[DATA FOR THIS EXERCISE Boundary: Start]

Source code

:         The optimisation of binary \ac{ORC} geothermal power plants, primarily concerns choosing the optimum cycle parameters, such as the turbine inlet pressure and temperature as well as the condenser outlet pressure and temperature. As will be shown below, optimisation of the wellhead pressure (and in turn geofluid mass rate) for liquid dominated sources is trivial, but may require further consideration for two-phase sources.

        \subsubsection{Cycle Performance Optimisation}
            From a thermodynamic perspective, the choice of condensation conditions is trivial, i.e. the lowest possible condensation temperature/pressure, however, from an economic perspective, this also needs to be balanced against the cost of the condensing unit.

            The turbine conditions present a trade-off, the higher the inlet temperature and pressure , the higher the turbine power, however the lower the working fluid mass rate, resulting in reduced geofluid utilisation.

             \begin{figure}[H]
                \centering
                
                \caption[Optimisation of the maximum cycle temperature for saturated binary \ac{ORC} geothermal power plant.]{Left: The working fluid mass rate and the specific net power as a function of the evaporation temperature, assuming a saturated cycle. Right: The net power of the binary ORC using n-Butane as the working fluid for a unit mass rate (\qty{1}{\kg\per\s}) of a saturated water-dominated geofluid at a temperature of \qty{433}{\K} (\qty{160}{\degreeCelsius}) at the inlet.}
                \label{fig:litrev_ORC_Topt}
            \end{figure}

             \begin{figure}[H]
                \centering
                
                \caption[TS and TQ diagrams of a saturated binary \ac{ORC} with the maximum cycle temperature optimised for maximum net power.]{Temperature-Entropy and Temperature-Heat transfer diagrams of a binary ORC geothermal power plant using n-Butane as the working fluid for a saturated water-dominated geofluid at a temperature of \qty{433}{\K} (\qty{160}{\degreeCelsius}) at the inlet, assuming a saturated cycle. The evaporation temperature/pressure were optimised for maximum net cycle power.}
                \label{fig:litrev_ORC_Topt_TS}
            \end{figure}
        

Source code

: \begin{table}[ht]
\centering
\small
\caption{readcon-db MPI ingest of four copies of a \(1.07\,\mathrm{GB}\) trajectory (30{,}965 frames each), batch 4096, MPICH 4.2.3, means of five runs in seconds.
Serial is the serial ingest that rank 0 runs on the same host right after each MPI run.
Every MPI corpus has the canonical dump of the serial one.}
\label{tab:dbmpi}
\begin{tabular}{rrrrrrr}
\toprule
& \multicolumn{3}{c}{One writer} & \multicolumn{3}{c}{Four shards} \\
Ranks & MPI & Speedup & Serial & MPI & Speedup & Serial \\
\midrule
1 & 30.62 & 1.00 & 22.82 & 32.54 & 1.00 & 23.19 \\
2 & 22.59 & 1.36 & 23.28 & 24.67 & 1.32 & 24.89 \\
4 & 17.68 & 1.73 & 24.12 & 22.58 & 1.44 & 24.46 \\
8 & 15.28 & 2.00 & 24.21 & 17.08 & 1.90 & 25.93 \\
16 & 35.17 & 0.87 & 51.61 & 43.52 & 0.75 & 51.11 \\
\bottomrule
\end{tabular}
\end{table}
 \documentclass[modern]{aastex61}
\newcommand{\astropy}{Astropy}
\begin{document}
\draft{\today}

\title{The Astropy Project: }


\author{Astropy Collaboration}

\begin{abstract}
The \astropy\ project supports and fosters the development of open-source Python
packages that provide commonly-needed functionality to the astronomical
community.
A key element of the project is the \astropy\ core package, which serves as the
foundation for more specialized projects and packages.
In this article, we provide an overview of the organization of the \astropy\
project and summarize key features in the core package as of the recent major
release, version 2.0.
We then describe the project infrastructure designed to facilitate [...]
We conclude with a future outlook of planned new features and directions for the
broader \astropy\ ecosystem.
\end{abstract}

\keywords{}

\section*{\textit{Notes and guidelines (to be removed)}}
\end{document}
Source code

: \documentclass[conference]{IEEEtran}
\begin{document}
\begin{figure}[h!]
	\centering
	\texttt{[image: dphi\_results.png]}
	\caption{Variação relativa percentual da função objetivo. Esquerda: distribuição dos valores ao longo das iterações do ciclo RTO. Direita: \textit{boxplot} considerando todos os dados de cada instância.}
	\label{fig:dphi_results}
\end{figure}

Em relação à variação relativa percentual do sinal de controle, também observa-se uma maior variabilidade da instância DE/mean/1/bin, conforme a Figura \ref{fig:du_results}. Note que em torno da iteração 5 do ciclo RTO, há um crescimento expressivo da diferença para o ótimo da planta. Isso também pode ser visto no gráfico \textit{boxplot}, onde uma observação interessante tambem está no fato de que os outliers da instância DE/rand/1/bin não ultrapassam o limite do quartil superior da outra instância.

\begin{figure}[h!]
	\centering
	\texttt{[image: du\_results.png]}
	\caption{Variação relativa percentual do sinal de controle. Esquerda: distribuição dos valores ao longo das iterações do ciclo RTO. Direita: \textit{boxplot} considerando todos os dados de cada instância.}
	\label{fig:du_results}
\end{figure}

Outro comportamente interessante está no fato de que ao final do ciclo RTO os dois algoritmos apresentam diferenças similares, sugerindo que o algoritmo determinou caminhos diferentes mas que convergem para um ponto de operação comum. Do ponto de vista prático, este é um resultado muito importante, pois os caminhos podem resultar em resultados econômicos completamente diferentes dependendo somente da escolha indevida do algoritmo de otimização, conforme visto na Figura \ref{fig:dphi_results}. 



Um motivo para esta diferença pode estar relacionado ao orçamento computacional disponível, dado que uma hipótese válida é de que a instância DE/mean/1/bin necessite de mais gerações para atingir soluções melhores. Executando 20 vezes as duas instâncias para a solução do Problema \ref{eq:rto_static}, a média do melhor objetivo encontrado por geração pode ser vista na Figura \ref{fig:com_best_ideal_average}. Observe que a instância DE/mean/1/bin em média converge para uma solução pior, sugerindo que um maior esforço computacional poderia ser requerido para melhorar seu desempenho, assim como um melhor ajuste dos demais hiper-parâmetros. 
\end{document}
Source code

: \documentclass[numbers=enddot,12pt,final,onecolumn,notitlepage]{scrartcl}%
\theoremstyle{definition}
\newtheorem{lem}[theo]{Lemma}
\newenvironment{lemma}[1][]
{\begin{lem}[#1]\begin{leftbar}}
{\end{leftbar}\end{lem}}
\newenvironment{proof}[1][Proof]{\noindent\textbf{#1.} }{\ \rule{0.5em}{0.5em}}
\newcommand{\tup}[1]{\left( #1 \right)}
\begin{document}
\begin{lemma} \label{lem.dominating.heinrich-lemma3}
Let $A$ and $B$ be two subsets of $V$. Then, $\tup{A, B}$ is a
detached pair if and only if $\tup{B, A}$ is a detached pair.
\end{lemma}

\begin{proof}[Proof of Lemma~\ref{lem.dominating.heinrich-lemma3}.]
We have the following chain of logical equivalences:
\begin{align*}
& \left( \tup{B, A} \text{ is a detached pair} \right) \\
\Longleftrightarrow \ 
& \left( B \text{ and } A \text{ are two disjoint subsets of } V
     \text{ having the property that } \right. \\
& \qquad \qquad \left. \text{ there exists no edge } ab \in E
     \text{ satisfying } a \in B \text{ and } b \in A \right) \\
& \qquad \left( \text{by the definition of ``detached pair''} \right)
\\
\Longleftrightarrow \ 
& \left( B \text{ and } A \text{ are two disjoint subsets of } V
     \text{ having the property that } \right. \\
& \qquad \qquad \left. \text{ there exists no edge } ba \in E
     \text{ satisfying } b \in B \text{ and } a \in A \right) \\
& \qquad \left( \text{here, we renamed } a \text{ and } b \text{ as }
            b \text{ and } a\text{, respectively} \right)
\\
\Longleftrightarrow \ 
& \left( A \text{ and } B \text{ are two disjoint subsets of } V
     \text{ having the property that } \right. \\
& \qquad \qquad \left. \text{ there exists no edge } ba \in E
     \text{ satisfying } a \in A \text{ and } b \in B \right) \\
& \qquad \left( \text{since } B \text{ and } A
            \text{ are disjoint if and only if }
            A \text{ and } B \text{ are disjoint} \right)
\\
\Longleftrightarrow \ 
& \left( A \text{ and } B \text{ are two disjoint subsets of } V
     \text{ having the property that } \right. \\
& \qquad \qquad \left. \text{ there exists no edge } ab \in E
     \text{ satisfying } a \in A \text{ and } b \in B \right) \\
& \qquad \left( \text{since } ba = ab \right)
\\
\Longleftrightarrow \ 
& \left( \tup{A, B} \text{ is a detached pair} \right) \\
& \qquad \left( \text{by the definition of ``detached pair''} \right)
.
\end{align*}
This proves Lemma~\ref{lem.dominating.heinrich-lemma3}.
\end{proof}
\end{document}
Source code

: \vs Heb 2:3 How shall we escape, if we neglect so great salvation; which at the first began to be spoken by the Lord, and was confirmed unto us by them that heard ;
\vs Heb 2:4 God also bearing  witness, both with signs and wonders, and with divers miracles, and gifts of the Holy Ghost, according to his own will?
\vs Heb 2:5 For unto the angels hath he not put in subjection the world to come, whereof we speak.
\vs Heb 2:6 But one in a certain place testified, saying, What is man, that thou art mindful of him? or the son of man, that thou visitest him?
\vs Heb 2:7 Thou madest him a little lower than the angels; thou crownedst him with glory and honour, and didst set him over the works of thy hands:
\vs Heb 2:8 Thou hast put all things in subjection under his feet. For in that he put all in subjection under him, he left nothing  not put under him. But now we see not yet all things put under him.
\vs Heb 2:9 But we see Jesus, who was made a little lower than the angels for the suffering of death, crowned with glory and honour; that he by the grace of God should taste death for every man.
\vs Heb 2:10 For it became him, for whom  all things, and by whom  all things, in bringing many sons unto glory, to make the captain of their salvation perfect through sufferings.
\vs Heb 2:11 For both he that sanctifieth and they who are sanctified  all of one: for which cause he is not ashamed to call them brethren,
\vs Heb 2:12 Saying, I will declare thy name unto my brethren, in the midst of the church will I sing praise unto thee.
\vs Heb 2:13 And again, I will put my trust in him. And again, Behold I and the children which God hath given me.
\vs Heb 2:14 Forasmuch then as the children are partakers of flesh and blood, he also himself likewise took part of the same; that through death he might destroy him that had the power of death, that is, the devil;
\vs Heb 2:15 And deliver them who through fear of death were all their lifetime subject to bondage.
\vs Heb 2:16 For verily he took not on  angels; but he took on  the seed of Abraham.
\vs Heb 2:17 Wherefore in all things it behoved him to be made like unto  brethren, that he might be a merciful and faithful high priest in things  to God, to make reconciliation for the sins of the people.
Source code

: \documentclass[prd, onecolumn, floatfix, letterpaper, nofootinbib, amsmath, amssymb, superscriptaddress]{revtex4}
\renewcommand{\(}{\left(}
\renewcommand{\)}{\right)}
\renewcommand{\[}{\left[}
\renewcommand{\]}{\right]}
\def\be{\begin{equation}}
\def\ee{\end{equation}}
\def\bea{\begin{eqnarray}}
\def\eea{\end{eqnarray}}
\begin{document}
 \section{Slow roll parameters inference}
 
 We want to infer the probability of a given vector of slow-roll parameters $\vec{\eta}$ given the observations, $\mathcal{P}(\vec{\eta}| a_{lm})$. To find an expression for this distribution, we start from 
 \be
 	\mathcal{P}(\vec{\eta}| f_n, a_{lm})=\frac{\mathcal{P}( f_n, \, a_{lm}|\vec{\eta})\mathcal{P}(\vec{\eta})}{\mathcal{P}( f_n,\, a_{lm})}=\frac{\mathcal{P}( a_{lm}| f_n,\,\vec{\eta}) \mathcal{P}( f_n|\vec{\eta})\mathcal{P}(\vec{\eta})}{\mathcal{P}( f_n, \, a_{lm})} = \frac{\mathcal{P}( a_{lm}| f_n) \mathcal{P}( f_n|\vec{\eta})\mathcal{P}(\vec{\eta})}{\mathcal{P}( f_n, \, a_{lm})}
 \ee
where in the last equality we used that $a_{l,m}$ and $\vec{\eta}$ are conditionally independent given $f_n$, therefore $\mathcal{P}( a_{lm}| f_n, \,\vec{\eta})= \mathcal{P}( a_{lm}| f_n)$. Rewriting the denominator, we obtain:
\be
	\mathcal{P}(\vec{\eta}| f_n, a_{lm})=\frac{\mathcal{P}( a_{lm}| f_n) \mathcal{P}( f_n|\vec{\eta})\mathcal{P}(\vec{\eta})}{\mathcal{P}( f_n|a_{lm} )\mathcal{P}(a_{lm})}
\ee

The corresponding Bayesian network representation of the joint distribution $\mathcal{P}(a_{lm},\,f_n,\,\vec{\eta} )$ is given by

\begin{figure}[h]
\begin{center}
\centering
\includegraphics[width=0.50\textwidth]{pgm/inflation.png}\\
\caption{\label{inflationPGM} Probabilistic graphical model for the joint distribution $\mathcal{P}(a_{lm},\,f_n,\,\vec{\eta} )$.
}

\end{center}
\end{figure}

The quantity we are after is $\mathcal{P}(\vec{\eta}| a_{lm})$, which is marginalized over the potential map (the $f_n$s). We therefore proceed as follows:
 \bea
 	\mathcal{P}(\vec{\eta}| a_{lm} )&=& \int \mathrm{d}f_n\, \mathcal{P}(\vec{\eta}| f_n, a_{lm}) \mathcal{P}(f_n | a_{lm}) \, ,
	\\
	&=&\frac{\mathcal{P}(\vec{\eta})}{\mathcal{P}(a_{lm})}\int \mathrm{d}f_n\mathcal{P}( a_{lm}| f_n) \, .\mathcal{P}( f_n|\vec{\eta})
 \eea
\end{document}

[DATA FOR THIS EXERCISE Boundary: End]

What you return should be exactly the lines above, starting at the one with "his own will?" and ending at the one with "is, the devil;", and nothing else.

\vs Heb 2:4 God also bearing  witness, both with signs and wonders, and with divers miracles, and gifts of the Holy Ghost, according to his own will?
\vs Heb 2:5 For unto the angels hath he not put in subjection the world to come, whereof we speak.
\vs Heb 2:6 But one in a certain place testified, saying, What is man, that thou art mindful of him? or the son of man, that thou visitest him?
\vs Heb 2:7 Thou madest him a little lower than the angels; thou crownedst him with glory and honour, and didst set him over the works of thy hands:
\vs Heb 2:8 Thou hast put all things in subjection under his feet. For in that he put all in subjection under him, he left nothing  not put under him. But now we see not yet all things put under him.
\vs Heb 2:9 But we see Jesus, who was made a little lower than the angels for the suffering of death, crowned with glory and honour; that he by the grace of God should taste death for every man.
\vs Heb 2:10 For it became him, for whom  all things, and by whom  all things, in bringing many sons unto glory, to make the captain of their salvation perfect through sufferings.
\vs Heb 2:11 For both he that sanctifieth and they who are sanctified  all of one: for which cause he is not ashamed to call them brethren,
\vs Heb 2:12 Saying, I will declare thy name unto my brethren, in the midst of the church will I sing praise unto thee.
\vs Heb 2:13 And again, I will put my trust in him. And again, Behold I and the children which God hath given me.
\vs Heb 2:14 Forasmuch then as the children are partakers of flesh and blood, he also himself likewise took part of the same; that through death he might destroy him that had the power of death, that is, the devil;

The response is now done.